Data listing:
********

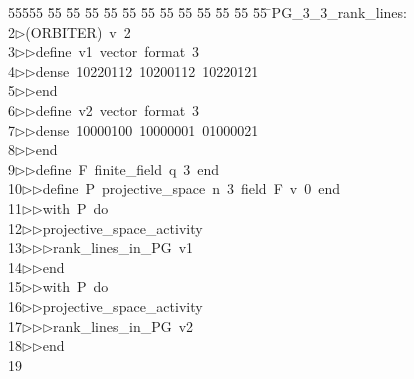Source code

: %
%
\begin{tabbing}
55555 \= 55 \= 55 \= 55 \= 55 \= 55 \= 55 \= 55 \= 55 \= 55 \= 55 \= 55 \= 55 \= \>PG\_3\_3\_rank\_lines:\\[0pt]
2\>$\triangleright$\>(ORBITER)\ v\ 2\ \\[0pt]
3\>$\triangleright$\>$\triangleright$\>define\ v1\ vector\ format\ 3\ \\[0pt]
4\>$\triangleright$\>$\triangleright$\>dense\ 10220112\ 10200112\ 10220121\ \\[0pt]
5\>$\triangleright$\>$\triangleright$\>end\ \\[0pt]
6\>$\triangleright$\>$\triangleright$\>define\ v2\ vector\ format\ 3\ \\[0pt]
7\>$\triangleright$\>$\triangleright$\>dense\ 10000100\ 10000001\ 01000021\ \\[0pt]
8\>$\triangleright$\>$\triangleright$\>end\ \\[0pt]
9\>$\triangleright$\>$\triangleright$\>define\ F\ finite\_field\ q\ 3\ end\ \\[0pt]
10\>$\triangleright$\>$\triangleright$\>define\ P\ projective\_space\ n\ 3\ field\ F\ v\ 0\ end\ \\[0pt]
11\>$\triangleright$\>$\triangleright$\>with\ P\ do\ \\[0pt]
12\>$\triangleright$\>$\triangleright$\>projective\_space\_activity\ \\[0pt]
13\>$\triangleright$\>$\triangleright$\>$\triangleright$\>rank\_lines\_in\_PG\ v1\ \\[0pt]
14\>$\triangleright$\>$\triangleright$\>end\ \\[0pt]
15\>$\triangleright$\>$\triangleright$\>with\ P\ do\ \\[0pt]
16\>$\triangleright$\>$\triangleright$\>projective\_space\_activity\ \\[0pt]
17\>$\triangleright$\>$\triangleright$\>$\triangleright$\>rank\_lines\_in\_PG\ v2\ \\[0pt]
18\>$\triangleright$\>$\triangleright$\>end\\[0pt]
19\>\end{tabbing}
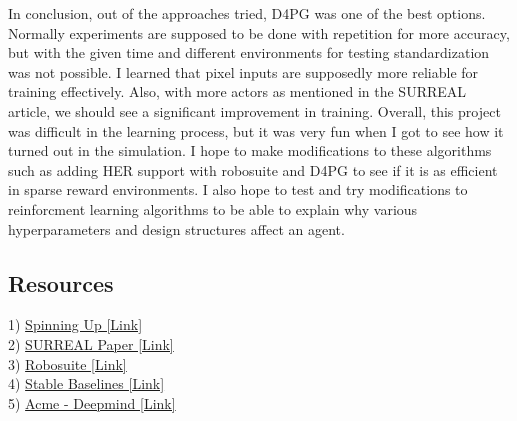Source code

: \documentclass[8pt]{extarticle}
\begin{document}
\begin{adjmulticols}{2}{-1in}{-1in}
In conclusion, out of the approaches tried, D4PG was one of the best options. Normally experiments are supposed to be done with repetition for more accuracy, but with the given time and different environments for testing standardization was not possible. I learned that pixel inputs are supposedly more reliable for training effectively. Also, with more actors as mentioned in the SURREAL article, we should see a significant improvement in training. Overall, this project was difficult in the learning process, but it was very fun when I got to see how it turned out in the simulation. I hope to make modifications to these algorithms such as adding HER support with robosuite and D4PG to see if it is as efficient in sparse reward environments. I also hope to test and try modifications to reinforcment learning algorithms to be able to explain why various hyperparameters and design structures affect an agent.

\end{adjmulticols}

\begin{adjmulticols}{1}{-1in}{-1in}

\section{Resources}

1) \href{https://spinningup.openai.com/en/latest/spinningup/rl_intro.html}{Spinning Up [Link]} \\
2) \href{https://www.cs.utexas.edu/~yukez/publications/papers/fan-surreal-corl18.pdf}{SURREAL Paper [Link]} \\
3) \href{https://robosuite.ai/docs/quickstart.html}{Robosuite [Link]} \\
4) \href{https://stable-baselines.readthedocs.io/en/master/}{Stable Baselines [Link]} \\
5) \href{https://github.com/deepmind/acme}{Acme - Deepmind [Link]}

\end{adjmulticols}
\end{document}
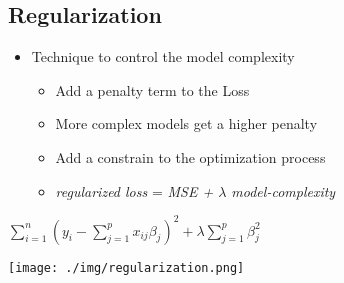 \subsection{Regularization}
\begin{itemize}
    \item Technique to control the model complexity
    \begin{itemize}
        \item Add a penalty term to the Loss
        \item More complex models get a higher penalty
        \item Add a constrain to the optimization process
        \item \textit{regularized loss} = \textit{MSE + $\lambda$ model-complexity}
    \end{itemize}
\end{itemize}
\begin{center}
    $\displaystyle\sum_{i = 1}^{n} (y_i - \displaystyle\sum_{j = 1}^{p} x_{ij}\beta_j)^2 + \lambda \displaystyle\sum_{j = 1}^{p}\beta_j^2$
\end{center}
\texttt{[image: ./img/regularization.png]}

********

Task statement: Exactly as written, repeat the lines from the beginning of the entries up to and including the line with "14\>$\triangleright$\>$\triangleright$\>end\ \\[0pt]", but not the pictures.

Response:
Source code

: %
%
\begin{tabbing}
55555 \= 55 \= 55 \= 55 \= 55 \= 55 \= 55 \= 55 \= 55 \= 55 \= 55 \= 55 \= 55 \= \>PG\_3\_3\_rank\_lines:\\[0pt]
2\>$\triangleright$\>(ORBITER)\ v\ 2\ \\[0pt]
3\>$\triangleright$\>$\triangleright$\>define\ v1\ vector\ format\ 3\ \\[0pt]
4\>$\triangleright$\>$\triangleright$\>dense\ 10220112\ 10200112\ 10220121\ \\[0pt]
5\>$\triangleright$\>$\triangleright$\>end\ \\[0pt]
6\>$\triangleright$\>$\triangleright$\>define\ v2\ vector\ format\ 3\ \\[0pt]
7\>$\triangleright$\>$\triangleright$\>dense\ 10000100\ 10000001\ 01000021\ \\[0pt]
8\>$\triangleright$\>$\triangleright$\>end\ \\[0pt]
9\>$\triangleright$\>$\triangleright$\>define\ F\ finite\_field\ q\ 3\ end\ \\[0pt]
10\>$\triangleright$\>$\triangleright$\>define\ P\ projective\_space\ n\ 3\ field\ F\ v\ 0\ end\ \\[0pt]
11\>$\triangleright$\>$\triangleright$\>with\ P\ do\ \\[0pt]
12\>$\triangleright$\>$\triangleright$\>projective\_space\_activity\ \\[0pt]
13\>$\triangleright$\>$\triangleright$\>$\triangleright$\>rank\_lines\_in\_PG\ v1\ \\[0pt]
14\>$\triangleright$\>$\triangleright$\>end\ \\[0pt]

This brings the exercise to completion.